| | Neil, I agree with you post #8 with the caveat that it's true only if altruism is accepted in the first place. It fits quite nicely into my point that altruism leads to government use of force. It's one more reason altruism needs to be rejected.
MSK, you spent most of your post proving the obvious, that Objectivists say politics is a branch of philosophy, as if that were controversial. The problem is, you haven't made a single argument for it. If you're going to argue that it is a distinct branch of philosophy, you need to say what it means to be a branch of philosophy and how that's incompatible with it being a subset of ethics. It's not enough to point to others. That's argument from authority. You don't say why they think this division is necessary, or what the division really means (is it exhaustive, mutually exclusive, hierarchical, etc?). You just say that someone else said it.
Here's my take on it. The branches of philosophy are partitioned by historical divisions (politics has often been viewed as its own branch), and based on a level of important coupled with a large enough difference. So concept-formation is viewed as just another part of epistemology, but politics has a wide enough scope to view it, not as a separate problem, but as an area deserving special attention. Of course, there's also the possibility that Rand viewed politics as somehow distinct from ethics, as if politics were a disembodied mechanism that protects rights but doesn't require individual actors. I'll leave that for others to worry about.
But you don't talk about anything like this. You show you're able to rote memorize a philosophy, but you haven't shown you can digest it or think for yourself. The most appalling part of your post is how you try to connect esthetics to politics. Pure rationalization, with the obvious intent of trying to somehow arrive at a conclusion you think was made by certain authorities. That is not the right way to approach philosophy. It's just terrible. Unfortunately, that was the closest you came to arguing ideas.
Actually, it reminds me of an encounter I had with an ARI type. He was complaining about David Kelley, and how he had asked him to give a rigorous definition of "force" on the spot, and Kelley didn't give a sufficiently good answer. He then proceeded to say that Kelley obviously cannot have a clue about benevolence, and so his book must be flawed. The reasoning? Because you can't have benevolence when people are using force, and without a rigorous definition, obviously the book must be flawed. Obviously. I suppose a book on romance must always start with an detailed analysis of force and government too?

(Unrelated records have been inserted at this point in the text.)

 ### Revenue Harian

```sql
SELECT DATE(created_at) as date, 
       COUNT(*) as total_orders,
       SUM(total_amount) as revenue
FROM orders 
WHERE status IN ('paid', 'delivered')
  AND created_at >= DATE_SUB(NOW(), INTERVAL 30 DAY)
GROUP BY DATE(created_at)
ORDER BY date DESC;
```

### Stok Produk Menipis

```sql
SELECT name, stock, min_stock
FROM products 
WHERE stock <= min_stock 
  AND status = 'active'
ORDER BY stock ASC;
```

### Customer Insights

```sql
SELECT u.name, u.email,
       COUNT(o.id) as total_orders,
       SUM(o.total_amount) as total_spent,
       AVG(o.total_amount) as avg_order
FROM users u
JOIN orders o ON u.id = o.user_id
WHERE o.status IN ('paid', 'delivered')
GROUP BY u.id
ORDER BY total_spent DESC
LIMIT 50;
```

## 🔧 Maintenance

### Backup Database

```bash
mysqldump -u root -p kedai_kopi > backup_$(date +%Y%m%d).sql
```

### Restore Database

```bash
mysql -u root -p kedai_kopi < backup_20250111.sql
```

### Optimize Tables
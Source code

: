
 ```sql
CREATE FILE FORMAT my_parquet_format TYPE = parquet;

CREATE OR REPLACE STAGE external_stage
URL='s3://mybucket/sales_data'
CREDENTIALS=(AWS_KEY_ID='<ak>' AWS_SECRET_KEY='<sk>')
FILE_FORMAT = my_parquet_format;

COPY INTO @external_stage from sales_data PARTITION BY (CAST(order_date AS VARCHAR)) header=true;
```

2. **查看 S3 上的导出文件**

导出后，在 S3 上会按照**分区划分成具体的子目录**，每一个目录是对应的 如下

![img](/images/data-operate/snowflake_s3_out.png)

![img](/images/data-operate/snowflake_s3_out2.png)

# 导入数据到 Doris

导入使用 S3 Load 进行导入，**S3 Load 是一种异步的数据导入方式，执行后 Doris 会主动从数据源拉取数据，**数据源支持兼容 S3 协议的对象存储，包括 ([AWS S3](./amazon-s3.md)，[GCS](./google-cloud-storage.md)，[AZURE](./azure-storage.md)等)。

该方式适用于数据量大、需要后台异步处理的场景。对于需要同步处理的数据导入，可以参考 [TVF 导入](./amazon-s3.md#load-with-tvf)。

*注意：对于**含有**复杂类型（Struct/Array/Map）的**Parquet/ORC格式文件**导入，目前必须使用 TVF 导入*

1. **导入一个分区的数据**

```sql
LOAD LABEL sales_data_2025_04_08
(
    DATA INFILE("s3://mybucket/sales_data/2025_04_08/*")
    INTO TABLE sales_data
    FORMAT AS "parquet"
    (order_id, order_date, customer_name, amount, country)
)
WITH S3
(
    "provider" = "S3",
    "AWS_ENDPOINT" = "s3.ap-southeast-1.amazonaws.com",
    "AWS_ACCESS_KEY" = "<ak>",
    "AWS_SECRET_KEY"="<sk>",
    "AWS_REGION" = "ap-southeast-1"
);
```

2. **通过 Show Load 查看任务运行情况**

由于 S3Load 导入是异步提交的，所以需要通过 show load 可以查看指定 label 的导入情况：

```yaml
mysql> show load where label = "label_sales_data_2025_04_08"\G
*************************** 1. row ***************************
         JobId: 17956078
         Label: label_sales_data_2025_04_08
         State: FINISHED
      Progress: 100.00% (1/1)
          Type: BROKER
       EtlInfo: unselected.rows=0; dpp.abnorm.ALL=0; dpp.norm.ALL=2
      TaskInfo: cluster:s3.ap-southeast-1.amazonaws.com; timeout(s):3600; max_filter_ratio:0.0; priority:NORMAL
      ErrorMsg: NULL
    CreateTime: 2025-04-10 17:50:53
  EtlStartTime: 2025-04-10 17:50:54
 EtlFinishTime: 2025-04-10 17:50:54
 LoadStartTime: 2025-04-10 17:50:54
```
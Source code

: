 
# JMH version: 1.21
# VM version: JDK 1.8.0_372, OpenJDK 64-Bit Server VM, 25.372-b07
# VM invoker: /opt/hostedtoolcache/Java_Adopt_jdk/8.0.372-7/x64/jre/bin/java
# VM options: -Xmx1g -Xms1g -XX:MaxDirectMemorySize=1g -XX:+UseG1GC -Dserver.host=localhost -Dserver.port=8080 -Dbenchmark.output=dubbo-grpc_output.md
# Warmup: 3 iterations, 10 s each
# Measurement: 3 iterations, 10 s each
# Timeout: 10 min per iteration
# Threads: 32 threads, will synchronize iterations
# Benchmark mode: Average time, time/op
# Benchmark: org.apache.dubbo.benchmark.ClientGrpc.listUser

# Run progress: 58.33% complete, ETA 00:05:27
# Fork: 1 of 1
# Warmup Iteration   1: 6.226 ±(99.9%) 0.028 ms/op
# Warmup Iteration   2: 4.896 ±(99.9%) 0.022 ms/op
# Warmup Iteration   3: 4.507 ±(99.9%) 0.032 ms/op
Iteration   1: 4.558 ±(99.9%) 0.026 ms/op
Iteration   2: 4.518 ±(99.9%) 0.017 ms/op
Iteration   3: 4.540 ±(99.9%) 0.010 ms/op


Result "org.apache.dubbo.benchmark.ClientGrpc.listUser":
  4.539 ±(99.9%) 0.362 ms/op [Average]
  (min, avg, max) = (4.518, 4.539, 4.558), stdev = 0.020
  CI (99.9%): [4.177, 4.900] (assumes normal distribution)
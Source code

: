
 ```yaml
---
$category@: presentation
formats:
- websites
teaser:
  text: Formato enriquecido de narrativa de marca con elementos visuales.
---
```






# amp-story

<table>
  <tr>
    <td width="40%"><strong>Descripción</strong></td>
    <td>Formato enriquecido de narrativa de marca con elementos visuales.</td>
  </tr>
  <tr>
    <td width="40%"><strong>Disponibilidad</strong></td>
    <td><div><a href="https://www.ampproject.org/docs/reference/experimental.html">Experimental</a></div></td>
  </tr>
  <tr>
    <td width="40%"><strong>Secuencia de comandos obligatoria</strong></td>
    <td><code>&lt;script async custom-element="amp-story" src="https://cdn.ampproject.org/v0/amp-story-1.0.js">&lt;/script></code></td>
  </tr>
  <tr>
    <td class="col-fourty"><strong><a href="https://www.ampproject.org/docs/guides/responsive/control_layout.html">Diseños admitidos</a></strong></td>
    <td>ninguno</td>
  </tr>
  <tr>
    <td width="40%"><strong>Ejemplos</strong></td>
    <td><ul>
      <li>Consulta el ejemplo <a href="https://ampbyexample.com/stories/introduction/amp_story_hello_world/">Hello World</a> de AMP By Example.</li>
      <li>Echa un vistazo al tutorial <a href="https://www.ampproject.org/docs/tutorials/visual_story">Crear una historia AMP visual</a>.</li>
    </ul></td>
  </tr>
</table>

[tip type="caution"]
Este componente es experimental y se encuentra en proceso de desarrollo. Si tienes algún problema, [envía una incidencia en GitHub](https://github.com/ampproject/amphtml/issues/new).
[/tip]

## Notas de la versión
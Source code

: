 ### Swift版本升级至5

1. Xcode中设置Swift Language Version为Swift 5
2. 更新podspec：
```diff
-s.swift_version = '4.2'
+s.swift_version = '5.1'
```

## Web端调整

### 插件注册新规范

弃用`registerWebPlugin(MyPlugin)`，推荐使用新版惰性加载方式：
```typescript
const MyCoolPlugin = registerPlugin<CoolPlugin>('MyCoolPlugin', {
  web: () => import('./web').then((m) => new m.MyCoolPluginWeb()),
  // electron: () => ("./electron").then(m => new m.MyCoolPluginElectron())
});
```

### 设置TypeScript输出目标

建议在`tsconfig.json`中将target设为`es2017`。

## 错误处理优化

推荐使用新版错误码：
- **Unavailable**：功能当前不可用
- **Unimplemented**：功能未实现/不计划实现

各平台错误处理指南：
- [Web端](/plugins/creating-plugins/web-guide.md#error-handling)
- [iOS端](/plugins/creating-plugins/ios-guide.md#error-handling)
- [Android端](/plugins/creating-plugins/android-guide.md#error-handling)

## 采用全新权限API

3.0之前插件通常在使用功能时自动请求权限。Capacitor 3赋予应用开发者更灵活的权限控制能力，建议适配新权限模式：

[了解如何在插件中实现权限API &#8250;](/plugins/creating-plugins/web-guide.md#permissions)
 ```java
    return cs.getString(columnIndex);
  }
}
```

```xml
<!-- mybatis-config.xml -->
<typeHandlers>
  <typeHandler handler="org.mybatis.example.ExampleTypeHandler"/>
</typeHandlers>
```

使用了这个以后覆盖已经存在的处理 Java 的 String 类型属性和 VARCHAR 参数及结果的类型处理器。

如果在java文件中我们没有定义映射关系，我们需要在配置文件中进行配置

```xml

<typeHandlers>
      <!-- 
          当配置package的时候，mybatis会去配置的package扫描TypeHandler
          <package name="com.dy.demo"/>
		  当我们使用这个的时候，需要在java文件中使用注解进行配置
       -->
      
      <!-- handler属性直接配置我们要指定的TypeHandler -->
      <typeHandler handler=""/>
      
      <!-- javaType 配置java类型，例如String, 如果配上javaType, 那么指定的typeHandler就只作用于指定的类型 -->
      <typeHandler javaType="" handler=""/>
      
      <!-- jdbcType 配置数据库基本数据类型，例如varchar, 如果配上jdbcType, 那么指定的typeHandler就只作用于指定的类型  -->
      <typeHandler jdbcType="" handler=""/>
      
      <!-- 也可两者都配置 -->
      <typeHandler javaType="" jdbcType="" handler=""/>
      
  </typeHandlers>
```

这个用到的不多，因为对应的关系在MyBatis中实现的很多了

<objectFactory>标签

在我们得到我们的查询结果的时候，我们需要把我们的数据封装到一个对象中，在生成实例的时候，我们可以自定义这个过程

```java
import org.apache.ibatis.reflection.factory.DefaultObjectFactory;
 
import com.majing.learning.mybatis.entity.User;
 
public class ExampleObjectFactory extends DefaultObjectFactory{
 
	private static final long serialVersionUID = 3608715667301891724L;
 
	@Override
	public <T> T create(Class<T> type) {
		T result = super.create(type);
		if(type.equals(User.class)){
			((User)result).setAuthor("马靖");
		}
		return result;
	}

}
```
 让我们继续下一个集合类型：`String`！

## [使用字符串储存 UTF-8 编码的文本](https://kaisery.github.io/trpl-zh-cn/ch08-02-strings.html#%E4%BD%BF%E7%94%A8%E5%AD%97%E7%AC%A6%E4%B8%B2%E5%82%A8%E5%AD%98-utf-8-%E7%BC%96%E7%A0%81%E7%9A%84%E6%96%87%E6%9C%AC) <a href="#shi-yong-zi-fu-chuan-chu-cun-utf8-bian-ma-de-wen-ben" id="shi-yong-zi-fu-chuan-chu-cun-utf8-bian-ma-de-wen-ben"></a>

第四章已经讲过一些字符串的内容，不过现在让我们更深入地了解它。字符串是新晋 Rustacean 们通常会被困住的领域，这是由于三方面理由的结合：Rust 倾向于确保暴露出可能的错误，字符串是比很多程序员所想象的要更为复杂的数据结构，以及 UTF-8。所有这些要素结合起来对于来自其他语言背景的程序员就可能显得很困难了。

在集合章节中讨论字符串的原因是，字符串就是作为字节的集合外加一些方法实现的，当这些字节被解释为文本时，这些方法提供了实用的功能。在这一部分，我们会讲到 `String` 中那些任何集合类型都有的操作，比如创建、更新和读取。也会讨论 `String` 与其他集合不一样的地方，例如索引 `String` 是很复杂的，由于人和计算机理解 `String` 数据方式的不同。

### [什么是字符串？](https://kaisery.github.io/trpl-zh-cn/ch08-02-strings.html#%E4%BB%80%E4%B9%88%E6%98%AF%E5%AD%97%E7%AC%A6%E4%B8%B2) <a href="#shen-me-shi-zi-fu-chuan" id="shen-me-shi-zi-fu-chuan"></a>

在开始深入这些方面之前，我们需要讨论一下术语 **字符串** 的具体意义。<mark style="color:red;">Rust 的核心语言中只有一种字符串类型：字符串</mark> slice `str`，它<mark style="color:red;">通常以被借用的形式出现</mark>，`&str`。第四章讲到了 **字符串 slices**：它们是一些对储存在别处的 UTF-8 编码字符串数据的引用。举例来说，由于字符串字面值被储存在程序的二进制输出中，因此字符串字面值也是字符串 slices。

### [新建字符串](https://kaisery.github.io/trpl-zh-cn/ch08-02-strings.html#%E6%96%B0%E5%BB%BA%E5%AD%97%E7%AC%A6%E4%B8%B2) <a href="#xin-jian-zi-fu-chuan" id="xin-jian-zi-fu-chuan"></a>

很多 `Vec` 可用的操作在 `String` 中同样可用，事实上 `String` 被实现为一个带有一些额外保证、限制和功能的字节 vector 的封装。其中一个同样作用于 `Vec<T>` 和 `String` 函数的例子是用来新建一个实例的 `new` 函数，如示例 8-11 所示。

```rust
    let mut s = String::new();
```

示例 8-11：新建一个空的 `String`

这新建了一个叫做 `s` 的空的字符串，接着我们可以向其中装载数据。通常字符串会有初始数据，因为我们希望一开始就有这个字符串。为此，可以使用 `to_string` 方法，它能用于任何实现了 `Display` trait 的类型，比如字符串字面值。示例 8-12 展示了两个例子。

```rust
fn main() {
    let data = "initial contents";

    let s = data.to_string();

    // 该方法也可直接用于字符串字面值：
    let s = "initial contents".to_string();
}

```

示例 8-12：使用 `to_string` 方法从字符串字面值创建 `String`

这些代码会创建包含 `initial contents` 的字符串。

So I maintain that politics is no different from ethics, and can't be divorced. It doesn't just rest on ethics, it answers the same question. In some philosophical thought, there's a distinction made between individual morality and social ethics (what you do in a group setting). Objectivism rejects that distinction because ultimately when deciding how to act, a single standard of value is used to make either decision. The same goes for politics. Some of the political ideas can be talked about in abstract terms, such as a government protecting rights, but ultimately it has to be tied into individual choices and actions.
John, glad you liked the article. I also agree that while many people preach altruism and even accept it explicitly, they rarely practice it. But the fact that they have to justify their actions by referring to altruism is a huge problem. It means they are admitting that their own lives and values mean nothing and can't be used as justification or even defense. All someone needs to do is say it'll help others, and your life is thrown away. Worse, because they accept altruism even though they don't preach it, they'll join the chorus crying out for their own sacrifice.
So I agree that there are those who seek power and hide behind altruism to get it, they are not the only enemies of freedom. There are plenty of people who want to do the right thing, and so also are enemies of freedom. That's the problem with having "the right thing" be so wrong.
MSK again. Be careful with that kind of argument. When one accepts a moral standard, even a self-sacrificial one like altruism, the value-judgments and thus a person's emotions, tend to align themselves with that ethics. When you come along and tell the good altruist that he has to accept his emotions and should act on them or he'll become neurotic, you just give him the excuse he needs to not realign his values and emotions. He'll be able to keep his altruism while pretending that it's in his self interest. You can't just say there's nothing wrong with helping others if you wish. Objectivist ethics evaluates beyond whether you happen to feel like doing something. And of course it has the powerful insight that what you think is right strongly affects what you feel is right.
Yes, there are problems with people being real jerks and hiding behind "selfishness". But an equally common (and probably more frequent) problem is the person who wants to maintain all of his pre-Objectivist baggage, but try to find good rationalizations for it.